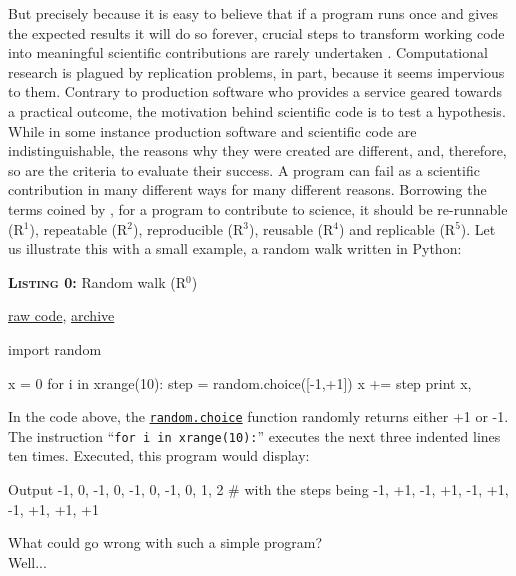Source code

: \documentclass[a4paper,11pt]{article}
\begin{document}
But precisely because it is easy to believe that if a program runs once and
gives the expected results it will do so forever, crucial steps to transform
working code into meaningful scientific contributions are rarely undertaken
\citep{Collberg:2016,Sandve:2013,Schwab:2000}. Computational research is plagued by replication
problems, in part, because it seems impervious to them. Contrary to production software who provides a service geared towards a practical outcome, the motivation behind scientific code is to test a hypothesis. While in some instance production software and scientific code are indistinguishable, the reasons why they were created are different, and, therefore, so are the criteria to evaluate their success. A program can
fail as a scientific contribution in many different ways for many different
reasons. Borrowing the terms coined by \citeauthor{Goble:2016}
\citep{Goble:2016}, for a program to contribute to science, it should be
re-runnable (R$^1$), repeatable (R$^2$), reproducible (R$^3$),
reusable (R$^4$) and replicable (R$^5$). Let us illustrate this with a small
example, a random walk \citep{Hughes:1995} written in Python:\\

\noindent \begin{minipage}[c]{\linewidth}
\begin{code}{\parbox{.8\textwidth}{\textbf{\textsc{Listing 0:}} Random walk (R$^0$)}\parbox{.161\textwidth}{\hfill \href{https://raw.githubusercontent.com/rougier/random-walk/frontiers/random-walk-R0.py}{raw code}, \href{https://doi.org/10.5281/zenodo.848217}{archive}}}
import random

x = 0
for i in xrange(10):
    step = random.choice([-1,+1])
    x += step
    print x,
\end{code}
\end{minipage}

\vspace{1.5em}

In the code above, the {\tt \href{https://docs.python.org/3.6/library/random.html#random.choice}{random.choice}} function randomly returns either +1 or -1. The instruction \enquote{\tt for i in xrange(10):}  executes the next three indented lines ten times. Executed, this program would display:
\begin{code}{Output}
-1, 0, -1, 0, -1, 0, -1, 0, 1, 2 # with the steps being -1, +1, -1, +1, -1, +1, -1, +1, +1, +1
\end{code}

What could go wrong with such a simple program?\\
\vfill
Well...
\vfill
\end{document}
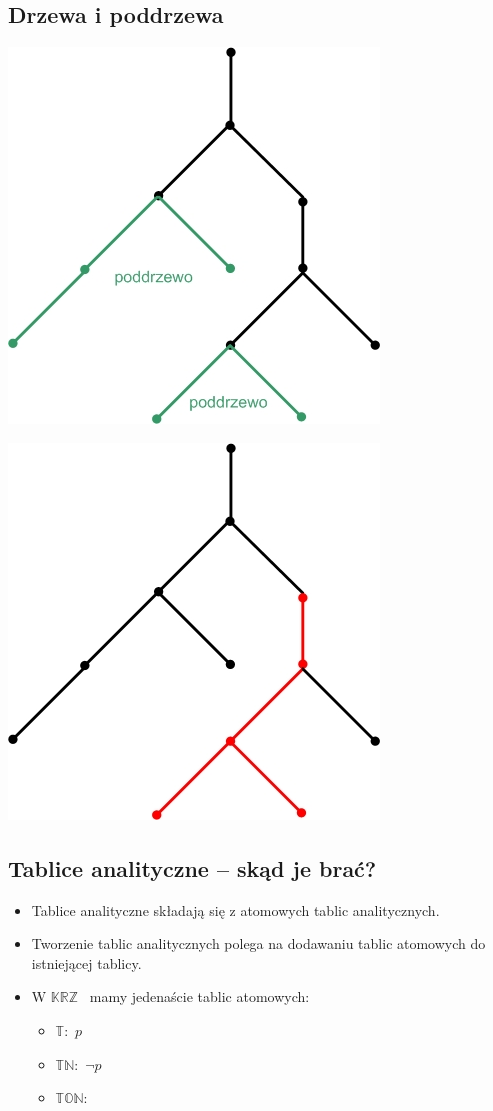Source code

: \documentclass[12pt]{article}
\newcommand {\KRZ} {\ensuremath{\mathbb{KRZ}}}
\begin{document}
\subsection{Drzewa i poddrzewa}
\begin{center}
\includegraphics[width=7 cm]{../pliki_wlasne/drzewo8.jpg}
\end{center}
%

\begin{center}
\includegraphics[width=7 cm]{../pliki_wlasne/drzewo9.jpg}
\end{center}
%

\subsection{Tablice analityczne -- skąd je brać?}
%
\begin{itemize}
\item Tablice analityczne składają się z atomowych tablic analitycznych.
%
\item Tworzenie tablic analitycznych polega na dodawaniu tablic atomowych do istniejącej tablicy.
%
\item W \KRZ~ mamy jedenaście tablic atomowych:
%
\begin{itemize}
\item \label{TA1} $\mathbb{T}$:~$p$
%
\item \label{TA2} $\mathbb{TN}$:~$\neg p$
%
\item \label{TA3} $\mathbb{TON}$: 
\end{itemize}
\end{itemize}
%
\end{document}
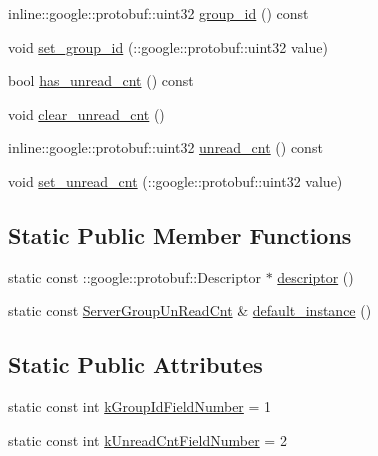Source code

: \begin{DoxyCompactItemize}
\item 
inline\+::google\+::protobuf\+::uint32 \hyperlink{class_i_m_1_1_base_define_1_1_server_group_un_read_cnt_a50ecdc0325cc75907b7a16dd91269591}{group\+\_\+id} () const 
\item 
void \hyperlink{class_i_m_1_1_base_define_1_1_server_group_un_read_cnt_aaae5353e5445332e907735300ca41805}{set\+\_\+group\+\_\+id} (\+::google\+::protobuf\+::uint32 value)
\item 
bool \hyperlink{class_i_m_1_1_base_define_1_1_server_group_un_read_cnt_acb420ce8e7f07cef46f93728a91010fa}{has\+\_\+unread\+\_\+cnt} () const 
\item 
void \hyperlink{class_i_m_1_1_base_define_1_1_server_group_un_read_cnt_a54c73eb96ef20a63da4acbdf91ad3ea7}{clear\+\_\+unread\+\_\+cnt} ()
\item 
inline\+::google\+::protobuf\+::uint32 \hyperlink{class_i_m_1_1_base_define_1_1_server_group_un_read_cnt_a7a09dac70ae02bacca170c7de80be38c}{unread\+\_\+cnt} () const 
\item 
void \hyperlink{class_i_m_1_1_base_define_1_1_server_group_un_read_cnt_a13fd4a7f14b647a46ed3e72e5d806513}{set\+\_\+unread\+\_\+cnt} (\+::google\+::protobuf\+::uint32 value)
\end{DoxyCompactItemize}
\subsection*{Static Public Member Functions}
\begin{DoxyCompactItemize}
\item 
static const \+::google\+::protobuf\+::\+Descriptor $\ast$ \hyperlink{class_i_m_1_1_base_define_1_1_server_group_un_read_cnt_a48b9899ad9fdbe490048066b41849653}{descriptor} ()
\item 
static const \hyperlink{class_i_m_1_1_base_define_1_1_server_group_un_read_cnt}{Server\+Group\+Un\+Read\+Cnt} \& \hyperlink{class_i_m_1_1_base_define_1_1_server_group_un_read_cnt_a78163e46851a1dd040c60f5c673d3e61}{default\+\_\+instance} ()
\end{DoxyCompactItemize}
\subsection*{Static Public Attributes}
\begin{DoxyCompactItemize}
\item 
static const int \hyperlink{class_i_m_1_1_base_define_1_1_server_group_un_read_cnt_a2025f541e4b3f6ec0d7b2c62ac19f5ae}{k\+Group\+Id\+Field\+Number} = 1
\item 
static const int \hyperlink{class_i_m_1_1_base_define_1_1_server_group_un_read_cnt_ad0974713cc6a6349c3375b7ba01dc711}{k\+Unread\+Cnt\+Field\+Number} = 2
\end{DoxyCompactItemize}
..............................
**WHAT YOU NEED TO DO**
Quote the data above in full, leaving out the pictures it holds.

**EXERCISE RESULT**
Source code

: \documentclass[a4paper,11pt]{article}
\begin{document}
But precisely because it is easy to believe that if a program runs once and
gives the expected results it will do so forever, crucial steps to transform
working code into meaningful scientific contributions are rarely undertaken
\citep{Collberg:2016,Sandve:2013,Schwab:2000}. Computational research is plagued by replication
problems, in part, because it seems impervious to them. Contrary to production software who provides a service geared towards a practical outcome, the motivation behind scientific code is to test a hypothesis. While in some instance production software and scientific code are indistinguishable, the reasons why they were created are different, and, therefore, so are the criteria to evaluate their success. A program can
fail as a scientific contribution in many different ways for many different
reasons. Borrowing the terms coined by \citeauthor{Goble:2016}
\citep{Goble:2016}, for a program to contribute to science, it should be
re-runnable (R$^1$), repeatable (R$^2$), reproducible (R$^3$),
reusable (R$^4$) and replicable (R$^5$). Let us illustrate this with a small
example, a random walk \citep{Hughes:1995} written in Python:\\

\noindent \begin{minipage}[c]{\linewidth}
\begin{code}{\parbox{.8\textwidth}{\textbf{\textsc{Listing 0:}} Random walk (R$^0$)}\parbox{.161\textwidth}{\hfill \href{https://raw.githubusercontent.com/rougier/random-walk/frontiers/random-walk-R0.py}{raw code}, \href{https://doi.org/10.5281/zenodo.848217}{archive}}}
import random

x = 0
for i in xrange(10):
    step = random.choice([-1,+1])
    x += step
    print x,
\end{code}
\end{minipage}

\vspace{1.5em}

In the code above, the {\tt \href{https://docs.python.org/3.6/library/random.html#random.choice}{random.choice}} function randomly returns either +1 or -1. The instruction \enquote{\tt for i in xrange(10):}  executes the next three indented lines ten times. Executed, this program would display:
\begin{code}{Output}
-1, 0, -1, 0, -1, 0, -1, 0, 1, 2 # with the steps being -1, +1, -1, +1, -1, +1, -1, +1, +1, +1
\end{code}

What could go wrong with such a simple program?\\
\vfill
Well...
\vfill
\end{document}
Source code

: \documentclass[12pt]{article}
\newcommand {\KRZ} {\ensuremath{\mathbb{KRZ}}}
\begin{document}
\subsection{Drzewa i poddrzewa}
\begin{center}
\includegraphics[width=7 cm]{../pliki_wlasne/drzewo8.jpg}
\end{center}
%

\begin{center}
\includegraphics[width=7 cm]{../pliki_wlasne/drzewo9.jpg}
\end{center}
%

\subsection{Tablice analityczne -- skąd je brać?}
%
\begin{itemize}
\item Tablice analityczne składają się z atomowych tablic analitycznych.
%
\item Tworzenie tablic analitycznych polega na dodawaniu tablic atomowych do istniejącej tablicy.
%
\item W \KRZ~ mamy jedenaście tablic atomowych:
%
\begin{itemize}
\item \label{TA1} $\mathbb{T}$:~$p$
%
\item \label{TA2} $\mathbb{TN}$:~$\neg p$
%
\item \label{TA3} $\mathbb{TON}$: 
\end{itemize}
\end{itemize}
%
\end{document}
Source code

: \begin{DoxyCompactItemize}
\item 
inline\+::google\+::protobuf\+::uint32 \hyperlink{class_i_m_1_1_base_define_1_1_server_group_un_read_cnt_a50ecdc0325cc75907b7a16dd91269591}{group\+\_\+id} () const 
\item 
void \hyperlink{class_i_m_1_1_base_define_1_1_server_group_un_read_cnt_aaae5353e5445332e907735300ca41805}{set\+\_\+group\+\_\+id} (\+::google\+::protobuf\+::uint32 value)
\item 
bool \hyperlink{class_i_m_1_1_base_define_1_1_server_group_un_read_cnt_acb420ce8e7f07cef46f93728a91010fa}{has\+\_\+unread\+\_\+cnt} () const 
\item 
void \hyperlink{class_i_m_1_1_base_define_1_1_server_group_un_read_cnt_a54c73eb96ef20a63da4acbdf91ad3ea7}{clear\+\_\+unread\+\_\+cnt} ()
\item 
inline\+::google\+::protobuf\+::uint32 \hyperlink{class_i_m_1_1_base_define_1_1_server_group_un_read_cnt_a7a09dac70ae02bacca170c7de80be38c}{unread\+\_\+cnt} () const 
\item 
void \hyperlink{class_i_m_1_1_base_define_1_1_server_group_un_read_cnt_a13fd4a7f14b647a46ed3e72e5d806513}{set\+\_\+unread\+\_\+cnt} (\+::google\+::protobuf\+::uint32 value)
\end{DoxyCompactItemize}
\subsection*{Static Public Member Functions}
\begin{DoxyCompactItemize}
\item 
static const \+::google\+::protobuf\+::\+Descriptor $\ast$ \hyperlink{class_i_m_1_1_base_define_1_1_server_group_un_read_cnt_a48b9899ad9fdbe490048066b41849653}{descriptor} ()
\item 
static const \hyperlink{class_i_m_1_1_base_define_1_1_server_group_un_read_cnt}{Server\+Group\+Un\+Read\+Cnt} \& \hyperlink{class_i_m_1_1_base_define_1_1_server_group_un_read_cnt_a78163e46851a1dd040c60f5c673d3e61}{default\+\_\+instance} ()
\end{DoxyCompactItemize}
\subsection*{Static Public Attributes}
\begin{DoxyCompactItemize}
\item 
static const int \hyperlink{class_i_m_1_1_base_define_1_1_server_group_un_read_cnt_a2025f541e4b3f6ec0d7b2c62ac19f5ae}{k\+Group\+Id\+Field\+Number} = 1
\item 
static const int \hyperlink{class_i_m_1_1_base_define_1_1_server_group_un_read_cnt_ad0974713cc6a6349c3375b7ba01dc711}{k\+Unread\+Cnt\+Field\+Number} = 2
\end{DoxyCompactItemize}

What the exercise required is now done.